Affiliation:
1. TAQA, Kingdom of Saudi Arabia
2. Physgeo, UAE
Abstract
Abstract
Fracturing operations in low to medium permeability reservoirs tend to be driven by efficiency and costs of the operations. At the same time, fracture geometry and conductivity need to be optimized to ensure economical field development. The objective of this paper is to revise and enhance fluid design lab testing process in high-temperature (HT) reservoirs by dealing away with fluid over-designing practices through accurate fracturing modeling which will significantly reduce reservoir damage.
Fluid design practices often assume a safety factor for the fluid exposure duration to be equal to or greater than the full treatment duration. It is also commonly required to match the bottom hole static temperature (BHST) for the whole lab test duration with a minor focus on the overall tubulars and reservoir cooldown during later stages of the treatment. The advanced planar 3D simulator was used to create sensitivity studies for the temperature profile inside the fracture during placement.

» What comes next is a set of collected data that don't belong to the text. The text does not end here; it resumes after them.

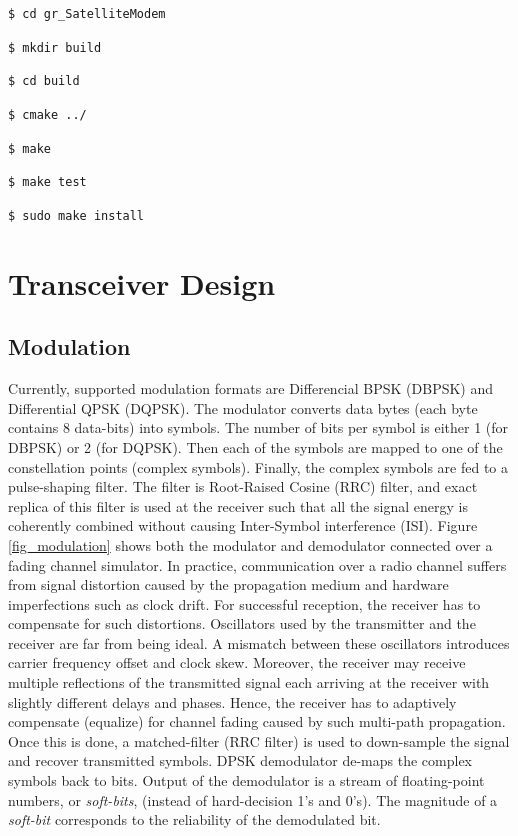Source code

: \documentclass[peerreview,onecolumn]{IEEEtran}
\begin{document}
\begin{description}
\item \texttt{\$ cd gr\_SatelliteModem}
\item \texttt{\$ mkdir build}
\item \texttt{\$ cd build }
\item \texttt{\$ cmake ../ }
\item \texttt{\$ make}
\item \texttt{\$ make test}
\item \texttt{\$ sudo make install}
\end{description}

\section{Transceiver Design}

\subsection{Modulation}
Currently, supported modulation formats are Differencial BPSK (DBPSK) and Differential QPSK (DQPSK). The modulator converts data bytes (each byte contains 8 data-bits) into symbols. The number of bits per symbol is either 1 (for DBPSK) or 2 (for DQPSK). Then each of the symbols are mapped to one of the constellation points (complex symbols). Finally, the complex symbols are fed to a pulse-shaping filter. The filter is Root-Raised Cosine (RRC) filter, and exact replica of this filter is used at the receiver such that all the signal energy is coherently combined without causing Inter-Symbol interference (ISI). Figure \ref{fig_modulation} shows both the modulator and demodulator connected over a fading channel simulator. In practice, communication over a radio channel suffers from signal distortion caused by the propagation medium and hardware imperfections such as clock drift. For successful reception, the receiver has to compensate for such distortions. Oscillators used by the transmitter and the receiver are far from being ideal. A mismatch between these oscillators introduces carrier frequency offset and clock skew. Moreover, the receiver may receive multiple reflections of the transmitted signal each arriving at the receiver with slightly different delays and phases. Hence, the receiver has to adaptively compensate (equalize) for channel fading caused by such multi-path propagation. Once this is done, a matched-filter (RRC filter) is used to down-sample the signal and recover transmitted symbols. DPSK demodulator de-maps the complex symbols back to bits. Output of the demodulator is a stream of floating-point numbers, or \emph{soft-bits}, (instead of hard-decision 1's and 0's). The magnitude of a \emph{soft-bit} corresponds to the reliability of the demodulated bit. 
\end{document}
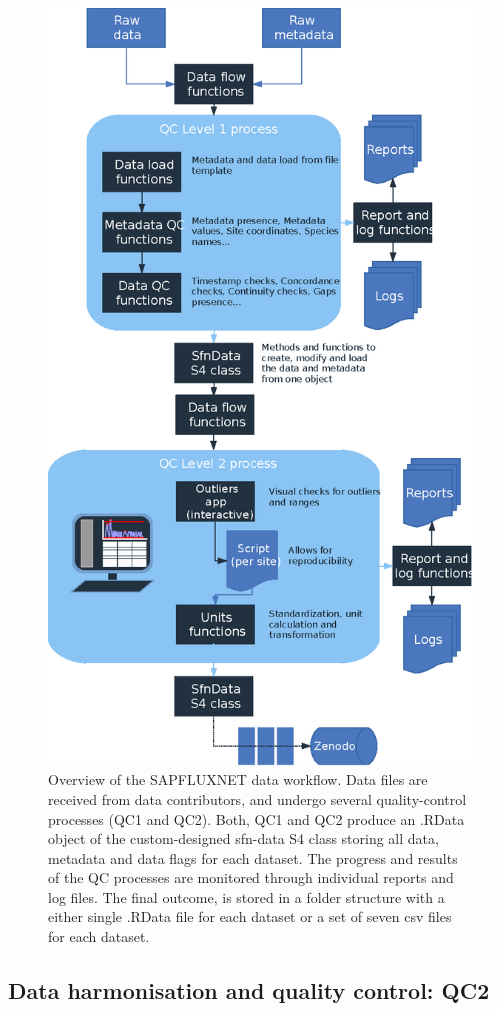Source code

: \documentclass[11pt,twoside]{reedthesis}
\begin{document}
\setlength{\abovecaptionskip}{0pt}
\begin{figure}[H]

{\centering \includegraphics[width=0.6\linewidth]{figure/CH3/Figure1} 

}

\caption[Overview of the SAPFLUXNET data workflow.]{Overview of the SAPFLUXNET data workflow. Data files are received from data contributors, and undergo several quality-control processes (QC1 and QC2). Both, QC1 and QC2 produce an .RData object of the custom-designed sfn-data S4 class storing all data, metadata and data flags for each dataset. The progress and results of the QC processes are monitored through individual reports and log files. The final outcome, is stored in a folder structure with a either single .RData file for each dataset or a set of seven csv files for each dataset.}\label{fig:Ch2plot1}
\end{figure}
\subsection{Data harmonisation and quality control:
QC2}\label{data-harmonisation-and-quality-control-qc2}
\end{document}
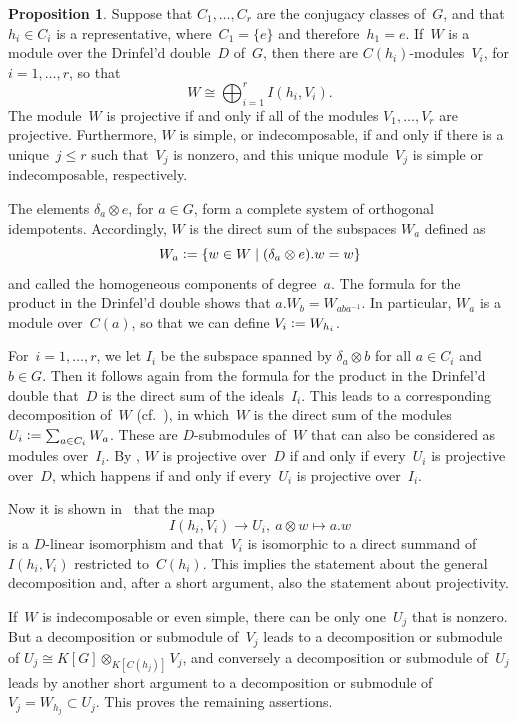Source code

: \documentclass[12pt]{article}
\makeatletter
\theoremstyle{definition}
\newtheorem{Proposition}[Satz]{Proposition}
\theoremstyle{break}
\renewenvironment{proof}[1][\proofname]{\par
\vspace{-5pt}%
\pushQED{\qed}%
\normalfont
\topsep0pt \partopsep0pt %
\trivlist
\item[\hskip\labelsep
\bfseries
#1\@addpunct{.}]\ignorespaces
}{%
\popQED\endtrivlist\@endpefalse
\addvspace{6pt plus 6pt} %
}
\renewcommand{\1}{\mathbbm{1}}
\newcommand{\ot}{\mathbin{\otimes}}
\newcommand{\deq}{\vcentcolon =}
\newcommand\Cent{C}
\makeatother
\begin{document}
\begin{Proposition}
Suppose that $C_1,\ldots,C_r$ are the conjugacy classes of~$G$, and that $h_i \in C_i$ is a representative, where~$C_1 = \{e\}$ and therefore~$h_1=e$. If~$W$ is a module over the Drinfel'd double~$D$ of~$G$, then there are $\Cent(h_i)$-modules~$V_i$, for $i=1,\ldots,r$, so that
\[W \cong \bigoplus_{i=1}^r I(h_i, V_i).\]
The module~$W$ is projective if and only if all of the modules $V_1,\ldots,V_r$ are projective. 
Furthermore, $W$ is simple, or indecomposable, if and only if there is a unique~\mbox{$j \le r$} such that~$V_j$ is nonzero, and this unique module~$V_j$ is simple or indecomposable, respectively. 
\end{Proposition}
\begin{proof}
The elements $\delta_a \ot e$, for $a \in G$, form a complete system of orthogonal idempotents. Accordingly, $W$ is the direct sum of the subspaces $W_a$ defined as
\[W_a \deq \{w \in W \mid (\delta_a \ot e).w = w \}\]
and called the homogeneous components of degree~$a$. The formula for the product in the Drinfel'd double shows that $a.W_b = W_{aba^{-1}}$. In particular, $W_a$ is a module over~$\Cent(a)$, so that we can define $V_i \deq W_{h_i}$.

For~$i=1,\ldots,r$, we let $I_i$ be the subspace spanned by $\delta_a \ot b$ for all $a \in C_i$ and~$b \in G$. Then it follows again from the formula for the product in the Drinfel'd double that~$D$ is the direct sum of the ideals~$I_i$. This leads to a corresponding decomposition of~$W$ (cf.~\cite[Chap.~0, Exerc.~6, p.~17]{FD}), in which~$W$ is the direct sum of the modules $U_i \deq \sum_{a \in C_i} W_a$. These are $D$-submodules of~$W$ that can also be considered as modules over~$I_i$. By \cite[Chap.~I, Prop.~4.5, p.~24]{HiS}, $W$ is projective over~$D$ if and only if every~$U_i$ is projective over~$D$, which happens if and only if every~$U_i$ is projective over~$I_i$.

Now it is shown in~\cite[Lem.~1.4.16, p.~32]{HeS} that the map 
\[I(h_i, V_i) \to U_i,~a \ot w \mapsto a.w\]
is a $D$-linear isomorphism and that~$V_i$ is isomorphic to a direct summand of $I(h_i, V_i)$ restricted to~$\Cent(h_i)$. This implies the statement about the general decomposition and, after a short argument, also the statement about projectivity.

If~$W$ is indecomposable or even simple, there can be only one~$U_j$ that is nonzero. But a decomposition or submodule of~$V_j$ leads to a decomposition or submodule of 
$U_j \cong K[G] \ot_{K[\Cent(h_j)]} V_j$, and conversely a decomposition or submodule of~$U_j$ leads by another short argument to a decomposition or submodule of~$V_j = W_{h_j} \subset U_j$. This proves the remaining assertions.
\end{proof}
\end{document}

Results were then used in the experimental lab testing to optimize the fluid recipe based on new temperature profile and time of exposure.

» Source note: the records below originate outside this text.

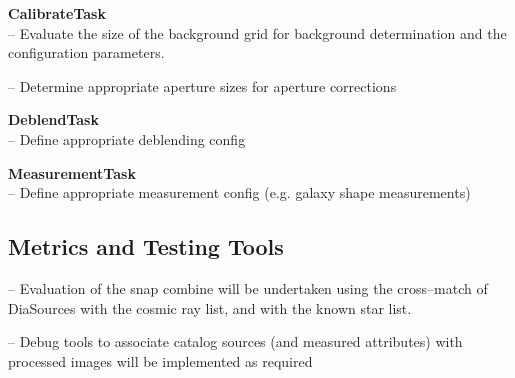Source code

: \documentclass[prd, nofootinbib, floatfix, 11pt,tightenlines,times]{article}
\begin{document}



%


{\bf CalibrateTask}\\
-- Evaluate the size of the background grid for background
determination and the configuration parameters.

-- Determine appropriate  aperture sizes for aperture corrections%

{\bf DeblendTask}\\
-- Define appropriate deblending config


{\bf MeasurementTask}\\
-- Define appropriate measurement config (e.g. galaxy shape measurements)

\subsection{Metrics and Testing Tools}


-- Evaluation of the snap combine will be undertaken using the
cross--match of DiaSources with the cosmic ray list, and with the
known star list.

-- Debug tools to associate catalog sources (and measured attributes)
with processed images will be implemented as required
\end{document}
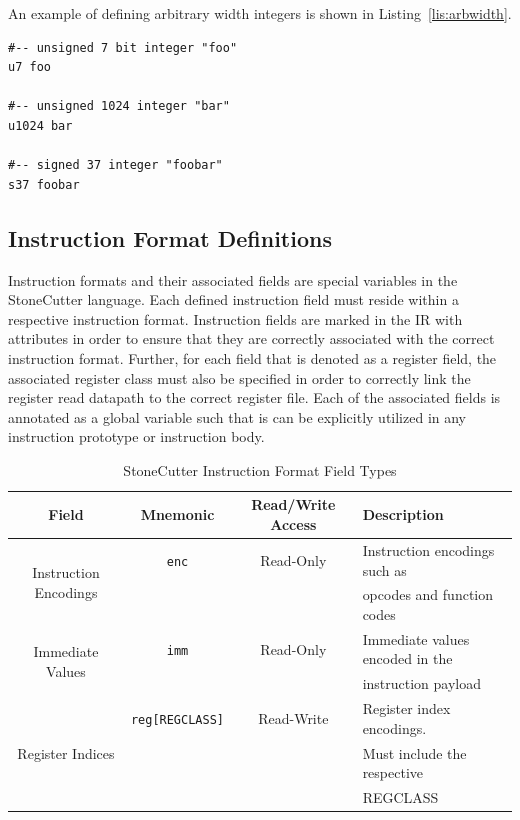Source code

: \documentclass{article}
\begin{document}
An example of defining arbitrary width integers is shown in Listing~\ref{lis:arbwidth}.  

\vspace{0.125in}
\begin{lstlisting}[frame=single,style=base,caption={Arbitrary Width Datatypes},captionpos=b,label={lis:arbwidth}]
#-- unsigned 7 bit integer "foo"
u7 foo

#-- unsigned 1024 integer "bar"
u1024 bar

#-- signed 37 integer "foobar"
s37 foobar
\end{lstlisting}

\clearpage
\subsection{Instruction Format Definitions}
\label{sec:InstFormatDef}

Instruction formats and their associated fields are special variables in the StoneCutter language.  Each defined 
instruction field must reside within a respective instruction format.  Instruction fields are marked in the IR with 
attributes in order to ensure that they are correctly associated with the correct instruction format.  Further, for each 
field that is denoted as a register field, the associated register class must also be specified in order to correctly 
link the register read datapath to the correct register file.  Each of the associated fields is annotated as a global 
variable such that is can be explicitly utilized in any instruction prototype or instruction body.  

\begin{table}[h]
\begin{center}
\caption{StoneCutter Instruction Format Field Types}
\vspace{0.125in}
\label{tab:instformatfields}
\begin{tabular}{|c|c|c|l|}
\hline
\textbf{Field} & \textbf{Mnemonic} & \textbf{Read/Write Access} & \textbf{Description}\\
\hline
\multirow{2}{*}{Instruction Encodings} & \texttt{enc} & Read-Only & Instruction encodings such as\\
												  & & & opcodes and function codes\\
\hline
\multirow{2}{*}{Immediate Values} & \texttt{imm} & Read-Only & Immediate values encoded in the\\
											      & & & instruction payload\\
\hline
\multirow{3}{*}{Register Indices} & \texttt{reg[REGCLASS]} & Read-Write & Register index encodings.\\
														& & & Must include the respective\\
														& & & REGCLASS\\
\hline
\end{tabular}
\end{center}
\end{table}
\end{document}
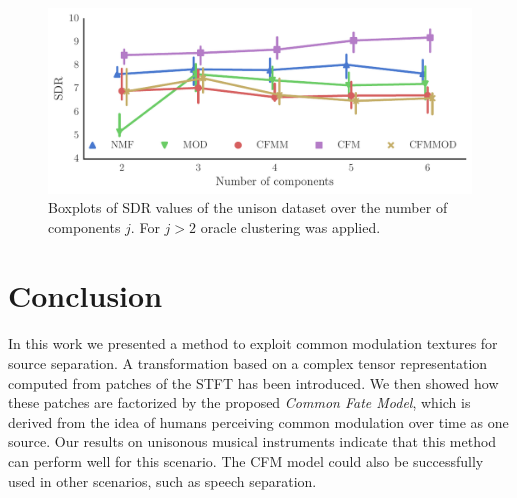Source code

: \begin{figure}[ht!]
\centering
		\includegraphics[width=0.90\columnwidth]{Chapters/commonfate/figures/iterations.pdf}
\caption{Boxplots of SDR values of the unison dataset over the number of components $j$. For $j>2$ oracle clustering was applied.}
\label{fig:iterations}
\end{figure}

\section{Conclusion}
\label{sec:conclusion}

In this work we presented a method to exploit common modulation textures for source separation. A transformation based on a complex tensor representation computed from patches of the STFT has been introduced. We then showed how these patches are factorized by the proposed \emph{Common Fate Model}, which is derived from the idea of humans perceiving common modulation over time as one source. Our results on unisonous musical instruments indicate that this method can perform well for this scenario. The CFM model could also be successfully used in other scenarios, such as speech separation.

%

Advanced software modeling and rheological studies identified several ways to avoid fluids overdesign, leaving behind cleaner reservoirs without imposing operational risks. The sensitivity analysis revealed that depending on several parameters such as the fluid leak-off severity, volume, and rate of the treatment; the amount of polymer load can reach 30% and higher when accounting for the cool down effect and reduced fluid exposure time. For the fluid breaking ability at lower temperatures, it is also critical to mimic realistic temperature profile inside the fracture for several hours after the treatment. The studies suggest that the largest impact is expected for extreme HT conditions in relatively higher permeability and prolific formations with fluid efficiency values of 40% and lower. These reservoirs will require a significant amount of pad to compensate for leakoff and considerable amount of proppant to cover the entire interval. In these cases, maximum fluid exposure will be limited by 50-70% of the entire treatment time and the cool down effect prior to proppant entry will be considerable. Considering middle eastern applications, this type of reservoir is not a minor number of cases; hence the new methodology would be beneficial to consider and implement across the region.
This paper will reveal an optimized approach to the fracturing fluids lab testing and will help to shape the future of fracturing treatments in HT reservoir conditions in a way that will not only reduce the fracturing cost but will also help to reduce reservoir damage hence improving well productivity.